Publication year - 2020
Publication title -
journal of surfactants and detergents
Language(s) - English
Resource type - Journals
SCImago Journal Rank - 0.349
H-Index - 48
eISSN - 1558-9293
pISSN - 1097-3958
DOI - 10.1002/jsde.12359
Subject(s) - biodegradation , ecotoxicity , chemistry , environmental chemistry , fatty alcohol , chronic toxicity , hazard analysis , pulmonary surfactant , alcohol , toxicity , organic chemistry , engineering , aerospace engineering , biochemistry
With the advent of global regulations for safer detergent and an emphasis on a shift toward more environmentally friendly formulations, the environmental profile of surfactant chemistries have moved to the forefront of product formulation and design. The two cornerstones of surfactant environmental profiles are the ability to biodegrade in the natural environment and the ecological hazard profile.
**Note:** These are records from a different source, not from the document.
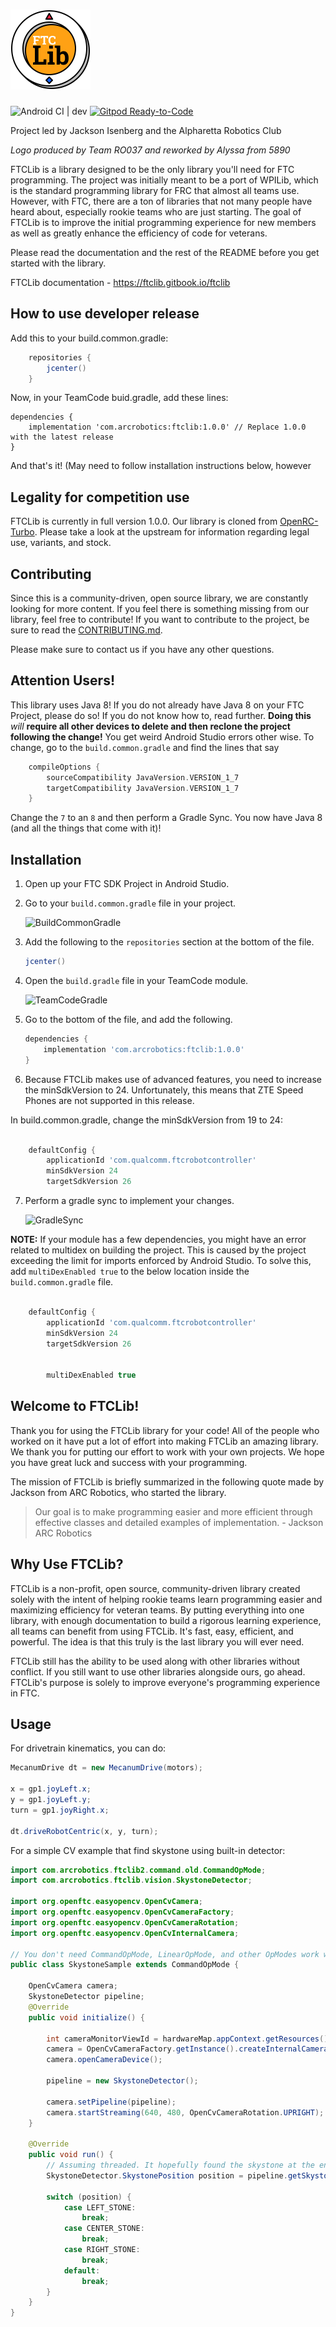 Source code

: <h1><img src='brand/logo/color/FTCLib.svg' height='128px' alt='FTCLib'></h1>

![Android CI | dev](https://github.com/FTCLib/FTCLib/workflows/Android%20CI/badge.svg?branch=dev)
[![Gitpod Ready-to-Code](https://img.shields.io/badge/Gitpod-Ready--to--Code-blue?logo=gitpod)](https://gitpod.io/#https://github.com/FTCLib/FTCLib)

Project led by Jackson Isenberg and the Alpharetta Robotics Club

*Logo produced by Team RO037 and reworked by Alyssa from 5890*

FTCLib is a library designed to be the only library you'll need for FTC programming. The project was initially meant to be a port of WPILib, which is the standard programming library for FRC that almost all teams use. However, with FTC, there are a ton of libraries that not many people have heard about, especially rookie teams who are just starting. The goal of FTCLib is to improve the initial programming experience for new members as well as greatly enhance the efficiency of code for veterans.

Please read the documentation and the rest of the README before you get started with the library.

FTCLib documentation - <https://ftclib.gitbook.io/ftclib>

## How to use developer release
Add this to your build.common.gradle:
```groovy
    repositories {
        jcenter()
    }
```  
Now, in your TeamCode buid.gradle, add these lines:
```
dependencies {
    implementation 'com.arcrobotics:ftclib:1.0.0' // Replace 1.0.0 with the latest release
}
```
And that's it! (May need to follow installation instructions below, however

## Legality for competition use

FTCLib is currently in full version 1.0.0. Our library is cloned from [OpenRC-Turbo](https://github.com/OpenFTC/OpenRC-Turbo). Please take a look at the upstream for information regarding legal use, variants, and stock.

## Contributing

Since this is a community-driven, open source library, we are constantly looking for more content. If you feel there is something missing from our library, feel free to contribute! If you want to contribute to the project, be sure to read the [CONTRIBUTING.md](https://github.com/FTCLib/FTCLib/blob/dev/CONTRIBUTING.md).

Please make sure to contact us if you have any other questions.

## Attention Users!
This library uses Java 8! If you do not already have Java 8 on your FTC Project, please do so! If you do not know how to, read further. __Doing this__ *will* __require all other devices to delete and then reclone the project following the change!__ You get weird Android Studio errors other wise. To change, go to the `build.common.gradle` and find the lines that say

```groovy
    compileOptions {
        sourceCompatibility JavaVersion.VERSION_1_7
        targetCompatibility JavaVersion.VERSION_1_7
    }
```

Change the `7` to an `8` and then perform a Gradle Sync. You now have Java 8 (and all the things that come with it)!

## Installation

1. Open up your FTC SDK Project in Android Studio.

2. Go to your `build.common.gradle` file in your project.

    ![BuildCommonGradle](https://github.com/OpenFTC/EasyOpenCV/blob/master/doc/images/build-common-gradle.png)
    
3. Add the following to the `repositories` section at the bottom of the file.

   ```groovy
   jcenter()
   ```
    
4. Open the `build.gradle` file in your TeamCode module. 
    
    ![TeamCodeGradle](https://github.com/OpenFTC/EasyOpenCV/blob/master/doc/images/teamcode-gradle.png)
    
5. Go to the bottom of the file, and add the following.

    ```groovy
    dependencies {
        implementation 'com.arcrobotics:ftclib:1.0.0'
    }
    ```
6. Because FTCLib makes use of advanced features, you need to increase the minSdkVersion to 24. Unfortunately, this means that ZTE Speed Phones are not supported in this release.

In build.common.gradle, change the minSdkVersion from 19 to 24:
```groovy

    defaultConfig {
        applicationId 'com.qualcomm.ftcrobotcontroller'
        minSdkVersion 24
        targetSdkVersion 26
```
    
7. Perform a gradle sync to implement your changes.

    ![GradleSync](https://github.com/OpenFTC/EasyOpenCV/blob/master/doc/images/gradle-sync.png)


__NOTE:__ If your module has a few dependencies, you might have an error related to multidex on building the project.
This is caused by the project exceeding the limit for imports enforced by Android Studio. To solve this, 
add `multiDexEnabled true` to the below location inside the `build.common.gradle` file.

```groovy

    defaultConfig {
        applicationId 'com.qualcomm.ftcrobotcontroller'
        minSdkVersion 24
        targetSdkVersion 26


        multiDexEnabled true
```

## Welcome to FTCLib!

Thank you for using the FTCLib library for your code! All of the people who worked on it have put a lot of effort into making FTCLib an amazing library. We thank you for putting our effort to work with your own projects. We hope you have great luck and success with your programming.

The mission of FTCLib is briefly summarized in the following quote made by Jackson from ARC Robotics, who started the library.


> Our goal is to make programming easier and more efficient through effective classes and detailed examples of implementation. - Jackson ARC Robotics

## Why Use FTCLib?

FTCLib is a non-profit, open source, community-driven library created solely with the intent of helping rookie teams learn programming easier and maximizing efficiency for veteran teams. By putting everything into one library, with enough documentation to build a rigorous learning experience, all teams can benefit from using FTCLib. It's fast, easy, efficient, and powerful. The idea is that this truly is the last library you will ever need.

FTCLib still has the ability to be used along with other libraries without conflict. If you still want to use other libraries alongside ours, go ahead. FTCLib's purpose is solely to improve everyone's programming experience in FTC.

## Usage

For drivetrain kinematics, you can do:
```java
MecanumDrive dt = new MecanumDrive(motors);

x = gp1.joyLeft.x;
y = gp1.joyLeft.y;
turn = gp1.joyRight.x;

dt.driveRobotCentric(x, y, turn);
```
For a simple CV example that find skystone using built-in detector:
```java
import com.arcrobotics.ftclib2.command.old.CommandOpMode;
import com.arcrobotics.ftclib.vision.SkystoneDetector;

import org.openftc.easyopencv.OpenCvCamera;
import org.openftc.easyopencv.OpenCvCameraFactory;
import org.openftc.easyopencv.OpenCvCameraRotation;
import org.openftc.easyopencv.OpenCvInternalCamera;

// You don't need CommandOpMode, LinearOpMode, and other OpModes work well
public class SkystoneSample extends CommandOpMode {

    OpenCvCamera camera;
    SkystoneDetector pipeline;
    @Override
    public void initialize() {

        int cameraMonitorViewId = hardwareMap.appContext.getResources().getIdentifier("cameraMonitorViewId", "id", hardwareMap.appContext.getPackageName());
        camera = OpenCvCameraFactory.getInstance().createInternalCamera(OpenCvInternalCamera.CameraDirection.BACK, cameraMonitorViewId);
        camera.openCameraDevice();

        pipeline = new SkystoneDetector();

        camera.setPipeline(pipeline);
        camera.startStreaming(640, 480, OpenCvCameraRotation.UPRIGHT);
    }

    @Override
    public void run() {
        // Assuming threaded. It hopefully found the skystone at the end of init.
        SkystoneDetector.SkystonePosition position = pipeline.getSkystonePosition();

        switch (position) {
            case LEFT_STONE:
                break;
            case CENTER_STONE:
                break;
            case RIGHT_STONE:
                break;
            default:
                break;
        }
    }
}
```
The objectives of this article are to describe biodegradation and aquatic toxicity data for a series of branched oxo‐alcohol ethoxylate (AEO) surfactants; to apply the target lipid model (TLM) for deriving model‐based threshold hazard concentrations (HC5) of AEO; and, finally, to accurately determine aquatic classifications for AEO surfactants for use in regulatory classification frameworks. Biodegradation results indicate a high level of biodegradability of branched AEO, with C8–C13‐rich oxo‐alcohols with 1–20 mol of ethoxylate meeting the readily biodegradable criteria. Results from acute and chronic toxicity tests indicated comparable or lesser aquatic toxicity versus linear AEO structures previously reported in the literature. The TLM model, applied a priori , resulted in good agreement with acute toxicity data (RMSE = 0.49) and is comparable to the root mean square errors (RMSE) previously determined for other narcotic chemicals (RMSE = 0.46–0.57). Model errors for invertebrates and fish were smaller than those for algae, with the TLM systematically overpredicting acute and chronic classification of two of seven branched AEO. Furthermore, TLM‐predicted HC5 values were determined to be sufficiently conservative, with 100% of observed chronic data ( N = 79) falling above the HC5 threshold values, providing a useful tool for the risk assessment of AEO.